» **Exercise directions**
Search the records for "newtheorem". Report every line where it occurs.

» **Supplied records**
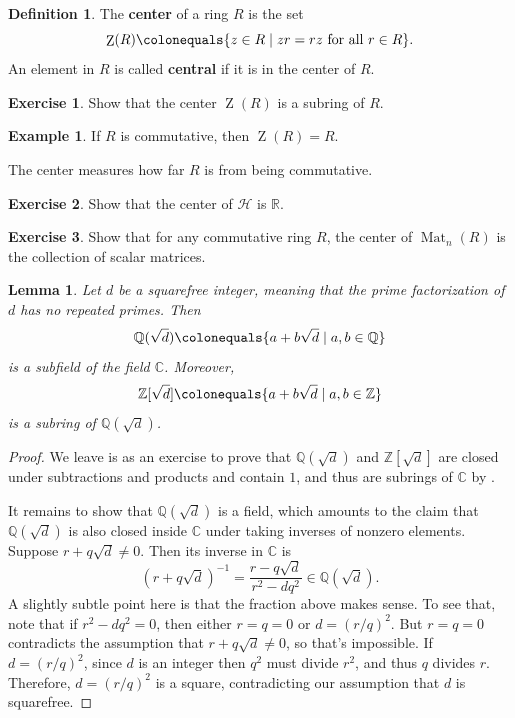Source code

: \documentclass[12pt]{report}
\newtheorem{lemma}[theorem]{Lemma}
\numberwithin{equation}{section}
\numberwithin{theorem}{chapter}
\theoremstyle{definition}
\newtheorem{definition}[theorem]{Definition}
\newtheorem{example}[theorem]{Example}
\newtheorem{exercise}{Exercise}
\newtheorem*{basic properties}{Basic Properties}
\newtheorem*{Important Remark}{Important Remark}
\newcommand{\R}{\mathbb{R}}
\newcommand{\Z}{\mathbb{Z}}
\newcommand{\Q}{\mathbb{Q}}
\newcommand{\C}{\mathbb{C}}
\DeclareMathOperator{\Zc}{Z}
\DeclareMathOperator{\Mat}{Mat}
\begin{document}
\begin{definition}\index{$\Zc(R)$}
The {\bf center} of a ring $R$ is the set
$$\Zc(R) \colonequals \{z \in R \mid zr = rz \text{ for all } r \in R\}.$$
An element in $R$ is called {\bf central} if it is in the center of $R$.
\end{definition}

\begin{exercise}
Show that the center $\Zc(R)$ is a subring of $R$.
\end{exercise}


\begin{example}
	If $R$ is commutative, then $\Zc(R) = R$.
\end{example}

The center measures how far $R$ is from being commutative.

\begin{exercise} 
Show that the center of $\mathcal{H}$ is $\R$.	
\end{exercise}

\begin{exercise}
Show that for any commutative ring $R$, the center of $\Mat_{n}(R)$ is the collection of scalar matrices.
\end{exercise}



\begin{lemma}\label{Z sqrt d}
Let $d$ be a squarefree integer, meaning that the prime factorization of $d$ has no repeated primes. Then 
$$\Q(\sqrt {d}) \colonequals \{a + b\sqrt{d} \mid a,b \in \Q\}$$ 
is a subfield of the field $\C$. Moreover, 
$$\Z[\sqrt{d}] \colonequals \{a + b\sqrt{d} \mid a,b \in \Z\}$$ 
is a subring of $\Q(\sqrt{d})$. 
\end{lemma}


\begin{proof} 
We leave is as an exercise to prove that $\Q(\sqrt {d})$ and $\Z[\sqrt{d}]$ are closed under subtractions and products and contain $1$, and thus are subrings of $\C$ by .

It remains to show that $\Q(\sqrt {d})$ is a field, which amounts to the claim that $\Q(\sqrt {d})$ is also closed inside $\C$ under taking inverses of nonzero elements.
Suppose  $r + q \sqrt{d} \ne 0$. Then its inverse in $\C$ is
$$(r + q \sqrt{d})^{-1} = \frac{r - q \sqrt{d}}{r^2 - d q^2} \in \Q(\sqrt {d}).$$
A slightly subtle point here is that the fraction above makes sense. To see that, note that if $r^2 -d q^2 = 0$, then either $r=q=0$ or $d=(r/q)^2$. But $r=q=0$ contradicts the assumption that $r + q \sqrt{d} \neq 0$, so that's impossible. If $d=(r/q)^2$, since $d$ is an integer then $q^2$ must divide $r^2$, and thus $q$ divides $r$. Therefore, $d = (r/q)^2$ is a square, contradicting our assumption that $d$ is squarefree.
\end{proof}
\end{document}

» **Answer section**
\newtheorem{lemma}[theorem]{Lemma}
\newtheorem{definition}[theorem]{Definition}
\newtheorem{example}[theorem]{Example}
\newtheorem{exercise}{Exercise}
\newtheorem*{basic properties}{Basic Properties}
\newtheorem*{Important Remark}{Important Remark}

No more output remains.